BloodIronBeer, February 5th, 2007

My problem with Dionysus has always been the mind-numbing simplicity with which they approached their song writing. This album is more tolerable in that sense.

But it's not spectacular.

Dionysus play a style of power metal that is actually probably a little bit more like Finnish than Swedish power metal. Not incredibly fast or heavy, with subtle elements (mostly in the guitars) of 80's metal, with moments of cheesy keyboards.

Most of the songs consist of mid-paced power metal riffs of fairly good quality. There's still a number of those slow, meloncoly parts where the guitar drops out temporarily. Songs like Queen of Madness, The World and Tides Will Turn are some of the darker and heavier songs this band has done (which isn't saying much). There's a couple good solos on some tracks, but they're mostly scale-runners which do nothing really.

Bands like this must make up for their lack of sheer energy and astounding musicianship that most first and even second tier bands have, with at least having memorable riffs, or catchy, sing-along songs. But Dionysus is hit and miss in this aspect as well. I believe a problem may arise from their vocalist. Relatively strong on his Swedish accent, and though obviously talented as a singer, just not powerful enough to make any songs' choruses explode with energy or life. He stays within a safe range, and doesn't wail or screech. Most of the songs don't have enough energy to accomodate for it anyway.

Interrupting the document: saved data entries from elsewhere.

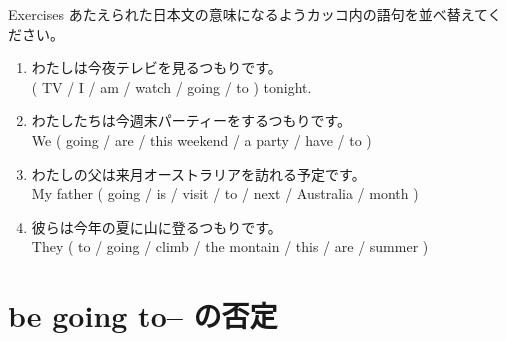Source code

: \documentclass[aspectratio=169,xcolor={dvipsnames,table}]{beamer}
\begin{document}
\begin{frame}[plain]{Exercises}
 あたえられた日本文の意味になるようカッコ内の語句を並べ替えてください。

\begin{enumerate}
 \item わたしは今夜テレビを見るつもりです。\\
( TV / I / am / watch / going / to ) tonight.\\
 \item わたしたちは今週末パーティーをするつもりです。\\
We ( going / are / this weekend / a party / have / to )\\
 \item わたしの父は来月オーストラリアを訪れる予定です。\\
My father ( going / is / visit / to / next / Australia / month )\\
 \item 彼らは今年の夏に山に登るつもりです。\\
They ( to / going / climb / the montain / this / are / summer )\\
\end{enumerate}
\end{frame}

\section{be going to-- の否定}
\end{document}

It's not all bad though. The song The World is a nicely done song, with a very catchy chorus and a nice solo. Tides will Turn is a stern sounding song with some balls, some keyboards helping out but not interfering in the background, a slightly spiced up structure with a very unique, dark bridge and bass parts that spring up occasionally.

I'm just barely giving this album a passing grade. Though it's a tough choice to make. It lacks the pure energy of bands like Wizard, the technical flair of bands like Angra or Hibria, the balls of Gamma Ray and the simple undeniable hook-filled choruses of Nocturnal Rites.

I suppose the thing that tips the scale is that they certainly seem to be heading in a better direction, and as strange a thing as it may be - because the bass is pronounced, and the bassist does fills. That is very rare especially in power metal, except for exceptional bands like I mentioned - Angra and Hibria.

So, if you're really a die hard power metal fan, pick it up. Otherwise, forget about it.